# [What needs to be done]
Nothing but an exact reproduction of the records, pictures excluded, should be returned.
━━━━
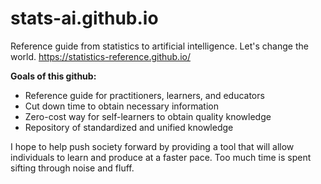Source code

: # stats-ai.github.io
Reference guide from statistics to artificial intelligence. Let's change the world. https://statistics-reference.github.io/

**Goals of this github:**
* Reference guide for practitioners, learners, and educators
* Cut down time to obtain necessary information
* Zero-cost way for self-learners to obtain quality knowledge
* Repository of standardized and unified knowledge

I hope to help push society forward by providing a tool that will allow individuals to learn and produce at a faster pace.  Too much time is spent sifting through noise and fluff.
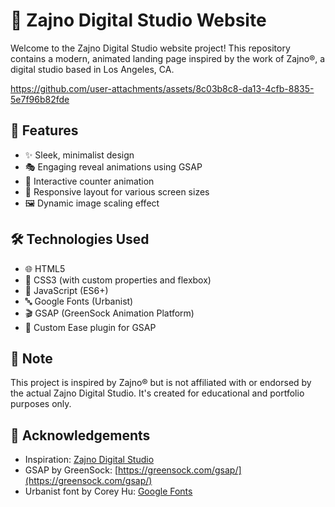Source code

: # 🚀 Zajno Digital Studio Website

Welcome to the Zajno Digital Studio website project! This repository contains a modern, animated landing page inspired by the work of Zajno®, a digital studio based in Los Angeles, CA.

https://github.com/user-attachments/assets/8c03b8c8-da13-4cfb-8835-5e7f96b82fde

## 🌟 Features

- ✨ Sleek, minimalist design
- 🎭 Engaging reveal animations using GSAP
- 🔢 Interactive counter animation
- 📱 Responsive layout for various screen sizes
- 🖼️ Dynamic image scaling effect

## 🛠️ Technologies Used

- 🌐 HTML5
- 🎨 CSS3 (with custom properties and flexbox)
- 🚀 JavaScript (ES6+)
- 🔤 Google Fonts (Urbanist)
- 🎬 GSAP (GreenSock Animation Platform)
- 🎯 Custom Ease plugin for GSAP

## 📝 Note

This project is inspired by Zajno® but is not affiliated with or endorsed by the actual Zajno Digital Studio. It's created for educational and portfolio purposes only.

## 🙏 Acknowledgements

- Inspiration: [Zajno Digital Studio](https://zajno.com/)
- GSAP by GreenSock: [https://greensock.com/gsap/](https://greensock.com/gsap/)
- Urbanist font by Corey Hu: [Google Fonts](https://fonts.google.com/specimen/Urbanist)
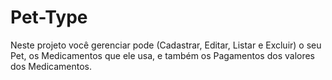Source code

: # Pet-Type
Neste projeto você gerenciar pode (Cadastrar, Editar, Listar e Excluir) o seu Pet, os Medicamentos que ele usa, e também os Pagamentos dos valores dos Medicamentos. 
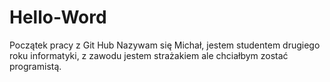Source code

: # Hello-Word
Początek pracy z Git Hub
Nazywam się Michał, jestem studentem drugiego roku informatyki, z zawodu jestem strażakiem ale chciałbym zostać programistą.
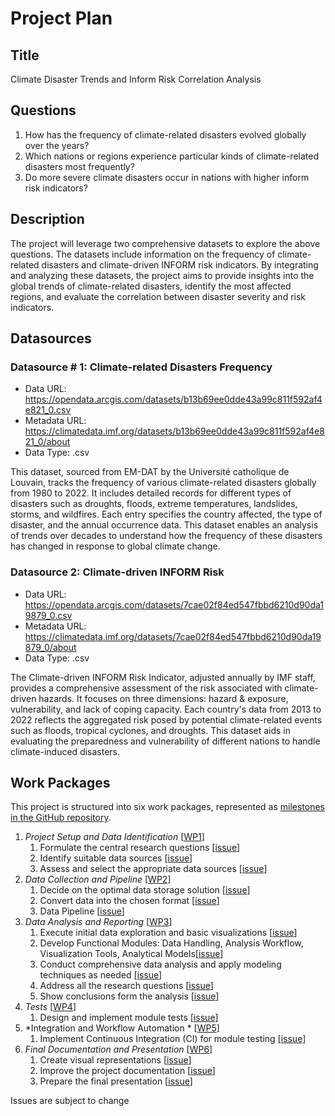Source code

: # Project Plan

## Title
<!-- Give your project a short title. -->
Climate Disaster Trends and Inform Risk Correlation Analysis

## Questions

<!-- Think about one main question you want to answer based on the data. -->
1. How has the frequency of climate-related disasters evolved globally over the years?
2. Which nations or regions experience particular kinds of climate-related disasters most frequently?
3. Do more severe climate disasters occur in nations with higher inform risk indicators?


## Description

<!-- Describe your  project in max. 200 words. Consider writing about why and how you attempt it. -->
The project will leverage two comprehensive datasets to explore the above questions. The datasets include information on the frequency of climate-related disasters and climate-driven INFORM risk indicators. By integrating and analyzing these datasets, the project aims to provide insights into the global trends of climate-related disasters, identify the most affected regions, and evaluate the correlation between disaster severity and risk indicators.

## Datasources

<!-- Describe each datasources you plan to use in a section. Use the prefic "DatasourceX" where X is the id of the datasource. -->

### Datasource # 1: Climate-related Disasters Frequency
* Data URL: https://opendata.arcgis.com/datasets/b13b69ee0dde43a99c811f592af4e821_0.csv
* Metadata URL: https://climatedata.imf.org/datasets/b13b69ee0dde43a99c811f592af4e821_0/about
* Data Type: .csv

This dataset, sourced from EM-DAT by the Université catholique de Louvain, tracks the frequency of various climate-related disasters globally from 1980 to 2022. It includes detailed records for different types of disasters such as droughts, floods, extreme temperatures, landslides, storms, and wildfires. Each entry specifies the country affected, the type of disaster, and the annual occurrence data. This dataset enables an analysis of trends over decades to understand how the frequency of these disasters has changed in response to global climate change.

### Datasource 2: Climate-driven INFORM Risk
* Data URL: https://opendata.arcgis.com/datasets/7cae02f84ed547fbbd6210d90da19879_0.csv
* Metadata URL: https://climatedata.imf.org/datasets/7cae02f84ed547fbbd6210d90da19879_0/about
* Data Type: .csv

The Climate-driven INFORM Risk Indicator, adjusted annually by IMF staff, provides a comprehensive assessment of the risk associated with climate-driven hazards. It focuses on three dimensions: hazard & exposure, vulnerability, and lack of coping capacity. Each country's data from 2013 to 2022 reflects the aggregated risk posed by potential climate-related events such as floods, tropical cyclones, and droughts. This dataset aids in evaluating the preparedness and vulnerability of different nations to handle climate-induced disasters.

## Work Packages

<!-- List of work packages ordered sequentially, each pointing to an issue with more details. -->

This project is structured into six work packages, represented as [milestones in the GitHub repository](https://github.com/muhammadalyy14/FAU-Data-Engineering-Project/milestones).


1. *Project Setup and Data Identification* [[WP1](https://github.com/muhammadalyy14/FAU-Data-Engineering-Project/milestone/1)]
    1. Formulate the central research questions [[issue](https://github.com/muhammadalyy14/FAU-Data-Engineering-Project/issues/6)]
    2. Identify suitable data sources [[issue](https://github.com/muhammadalyy14/FAU-Data-Engineering-Project/issues/7)]
    3. Assess and select the appropriate data sources [[issue](https://github.com/muhammadalyy14/FAU-Data-Engineering-Project/issues/8)]
2. *Data Collection and Pipeline* [[WP2](https://github.com/muhammadalyy14/FAU-Data-Engineering-Project/milestone/2)]
    1. Decide on the optimal data storage solution [[issue](https://github.com/muhammadalyy14/FAU-Data-Engineering-Project/issues/9)]
    2. Convert data into the chosen format [[issue](https://github.com/muhammadalyy14/FAU-Data-Engineering-Project/issues/10)]
    3. Data Pipeline [[issue](https://github.com/muhammadalyy14/FAU-Data-Engineering-Project/issues/11)]
3. *Data Analysis and Reporting* [[WP3](https://github.com/muhammadalyy14/FAU-Data-Engineering-Project/milestone/3)]
    1. Execute initial data exploration and basic visualizations [[issue](https://github.com/muhammadalyy14/FAU-Data-Engineering-Project/issues/12)]
    2. Develop Functional Modules: Data Handling, Analysis Workflow, Visualization Tools, Analytical Models[[issue](https://github.com/muhammadalyy14/FAU-Data-Engineering-Project/issues/13)]
    3. Conduct comprehensive data analysis and apply modeling techniques as needed  [[issue](https://github.com/muhammadalyy14/FAU-Data-Engineering-Project/issues/14)]
    4. Address all the research questions [[issue](https://github.com/muhammadalyy14/FAU-Data-Engineering-Project/issues/15)]
    5. Show conclusions form the analysis [[issue](https://github.com/muhammadalyy14/FAU-Data-Engineering-Project/issues/16)]
4. *Tests* [[WP4](https://github.com/muhammadalyy14/FAU-Data-Engineering-Project/milestone/4)]
    1. Design and implement module tests [[issue](https://github.com/muhammadalyy14/FAU-Data-Engineering-Project/issues/17)]
5. *Integration and Workflow Automation * [[WP5](https://github.com/muhammadalyy14/FAU-Data-Engineering-Project/milestone/5)]
    1. Implement Continuous Integration (CI) for module testing [[issue](https://github.com/muhammadalyy14/FAU-Data-Engineering-Project/issues/18)]
6. *Final Documentation and Presentation* [[WP6](https://github.com/muhammadalyy14/FAU-Data-Engineering-Project/milestone/6)]
    1. Create visual representations [[issue](https://github.com/muhammadalyy14/FAU-Data-Engineering-Project/issues/19)]
    2. Improve the project documentation [[issue](https://github.com/muhammadalyy14/FAU-Data-Engineering-Project/issues/20)]
    3. Prepare the final presentation [[issue](https://github.com/muhammadalyy14/FAU-Data-Engineering-Project/issues/21)]


Issues are subject to change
━━━━
# [Your solution]
Source code

: # stats-ai.github.io
Reference guide from statistics to artificial intelligence. Let's change the world. https://statistics-reference.github.io/

**Goals of this github:**
* Reference guide for practitioners, learners, and educators
* Cut down time to obtain necessary information
* Zero-cost way for self-learners to obtain quality knowledge
* Repository of standardized and unified knowledge

I hope to help push society forward by providing a tool that will allow individuals to learn and produce at a faster pace.  Too much time is spent sifting through noise and fluff.
Source code

: # 🚀 Zajno Digital Studio Website

Welcome to the Zajno Digital Studio website project! This repository contains a modern, animated landing page inspired by the work of Zajno®, a digital studio based in Los Angeles, CA.

https://github.com/user-attachments/assets/8c03b8c8-da13-4cfb-8835-5e7f96b82fde

## 🌟 Features

- ✨ Sleek, minimalist design
- 🎭 Engaging reveal animations using GSAP
- 🔢 Interactive counter animation
- 📱 Responsive layout for various screen sizes
- 🖼️ Dynamic image scaling effect

## 🛠️ Technologies Used

- 🌐 HTML5
- 🎨 CSS3 (with custom properties and flexbox)
- 🚀 JavaScript (ES6+)
- 🔤 Google Fonts (Urbanist)
- 🎬 GSAP (GreenSock Animation Platform)
- 🎯 Custom Ease plugin for GSAP

## 📝 Note

This project is inspired by Zajno® but is not affiliated with or endorsed by the actual Zajno Digital Studio. It's created for educational and portfolio purposes only.

## 🙏 Acknowledgements

- Inspiration: [Zajno Digital Studio](https://zajno.com/)
- GSAP by GreenSock: [https://greensock.com/gsap/](https://greensock.com/gsap/)
- Urbanist font by Corey Hu: [Google Fonts](https://fonts.google.com/specimen/Urbanist)
Source code

: # Pet-Type
Neste projeto você gerenciar pode (Cadastrar, Editar, Listar e Excluir) o seu Pet, os Medicamentos que ele usa, e também os Pagamentos dos valores dos Medicamentos. 
Source code

: # Hello-Word
Początek pracy z Git Hub
Nazywam się Michał, jestem studentem drugiego roku informatyki, z zawodu jestem strażakiem ale chciałbym zostać programistą.
Source code

: # Project Plan

## Title
<!-- Give your project a short title. -->
Climate Disaster Trends and Inform Risk Correlation Analysis

## Questions

<!-- Think about one main question you want to answer based on the data. -->
1. How has the frequency of climate-related disasters evolved globally over the years?
2. Which nations or regions experience particular kinds of climate-related disasters most frequently?
3. Do more severe climate disasters occur in nations with higher inform risk indicators?


## Description

<!-- Describe your  project in max. 200 words. Consider writing about why and how you attempt it. -->
The project will leverage two comprehensive datasets to explore the above questions. The datasets include information on the frequency of climate-related disasters and climate-driven INFORM risk indicators. By integrating and analyzing these datasets, the project aims to provide insights into the global trends of climate-related disasters, identify the most affected regions, and evaluate the correlation between disaster severity and risk indicators.

## Datasources

<!-- Describe each datasources you plan to use in a section. Use the prefic "DatasourceX" where X is the id of the datasource. -->

### Datasource # 1: Climate-related Disasters Frequency
* Data URL: https://opendata.arcgis.com/datasets/b13b69ee0dde43a99c811f592af4e821_0.csv
* Metadata URL: https://climatedata.imf.org/datasets/b13b69ee0dde43a99c811f592af4e821_0/about
* Data Type: .csv

This dataset, sourced from EM-DAT by the Université catholique de Louvain, tracks the frequency of various climate-related disasters globally from 1980 to 2022. It includes detailed records for different types of disasters such as droughts, floods, extreme temperatures, landslides, storms, and wildfires. Each entry specifies the country affected, the type of disaster, and the annual occurrence data. This dataset enables an analysis of trends over decades to understand how the frequency of these disasters has changed in response to global climate change.

### Datasource 2: Climate-driven INFORM Risk
* Data URL: https://opendata.arcgis.com/datasets/7cae02f84ed547fbbd6210d90da19879_0.csv
* Metadata URL: https://climatedata.imf.org/datasets/7cae02f84ed547fbbd6210d90da19879_0/about
* Data Type: .csv

The Climate-driven INFORM Risk Indicator, adjusted annually by IMF staff, provides a comprehensive assessment of the risk associated with climate-driven hazards. It focuses on three dimensions: hazard & exposure, vulnerability, and lack of coping capacity. Each country's data from 2013 to 2022 reflects the aggregated risk posed by potential climate-related events such as floods, tropical cyclones, and droughts. This dataset aids in evaluating the preparedness and vulnerability of different nations to handle climate-induced disasters.

## Work Packages

<!-- List of work packages ordered sequentially, each pointing to an issue with more details. -->

This project is structured into six work packages, represented as [milestones in the GitHub repository](https://github.com/muhammadalyy14/FAU-Data-Engineering-Project/milestones).


1. *Project Setup and Data Identification* [[WP1](https://github.com/muhammadalyy14/FAU-Data-Engineering-Project/milestone/1)]
    1. Formulate the central research questions [[issue](https://github.com/muhammadalyy14/FAU-Data-Engineering-Project/issues/6)]
    2. Identify suitable data sources [[issue](https://github.com/muhammadalyy14/FAU-Data-Engineering-Project/issues/7)]
    3. Assess and select the appropriate data sources [[issue](https://github.com/muhammadalyy14/FAU-Data-Engineering-Project/issues/8)]
2. *Data Collection and Pipeline* [[WP2](https://github.com/muhammadalyy14/FAU-Data-Engineering-Project/milestone/2)]
    1. Decide on the optimal data storage solution [[issue](https://github.com/muhammadalyy14/FAU-Data-Engineering-Project/issues/9)]
    2. Convert data into the chosen format [[issue](https://github.com/muhammadalyy14/FAU-Data-Engineering-Project/issues/10)]
    3. Data Pipeline [[issue](https://github.com/muhammadalyy14/FAU-Data-Engineering-Project/issues/11)]
3. *Data Analysis and Reporting* [[WP3](https://github.com/muhammadalyy14/FAU-Data-Engineering-Project/milestone/3)]
    1. Execute initial data exploration and basic visualizations [[issue](https://github.com/muhammadalyy14/FAU-Data-Engineering-Project/issues/12)]
    2. Develop Functional Modules: Data Handling, Analysis Workflow, Visualization Tools, Analytical Models[[issue](https://github.com/muhammadalyy14/FAU-Data-Engineering-Project/issues/13)]
    3. Conduct comprehensive data analysis and apply modeling techniques as needed  [[issue](https://github.com/muhammadalyy14/FAU-Data-Engineering-Project/issues/14)]
    4. Address all the research questions [[issue](https://github.com/muhammadalyy14/FAU-Data-Engineering-Project/issues/15)]
    5. Show conclusions form the analysis [[issue](https://github.com/muhammadalyy14/FAU-Data-Engineering-Project/issues/16)]
4. *Tests* [[WP4](https://github.com/muhammadalyy14/FAU-Data-Engineering-Project/milestone/4)]
    1. Design and implement module tests [[issue](https://github.com/muhammadalyy14/FAU-Data-Engineering-Project/issues/17)]
5. *Integration and Workflow Automation * [[WP5](https://github.com/muhammadalyy14/FAU-Data-Engineering-Project/milestone/5)]
    1. Implement Continuous Integration (CI) for module testing [[issue](https://github.com/muhammadalyy14/FAU-Data-Engineering-Project/issues/18)]
6. *Final Documentation and Presentation* [[WP6](https://github.com/muhammadalyy14/FAU-Data-Engineering-Project/milestone/6)]
    1. Create visual representations [[issue](https://github.com/muhammadalyy14/FAU-Data-Engineering-Project/issues/19)]
    2. Improve the project documentation [[issue](https://github.com/muhammadalyy14/FAU-Data-Engineering-Project/issues/20)]
    3. Prepare the final presentation [[issue](https://github.com/muhammadalyy14/FAU-Data-Engineering-Project/issues/21)]


Issues are subject to change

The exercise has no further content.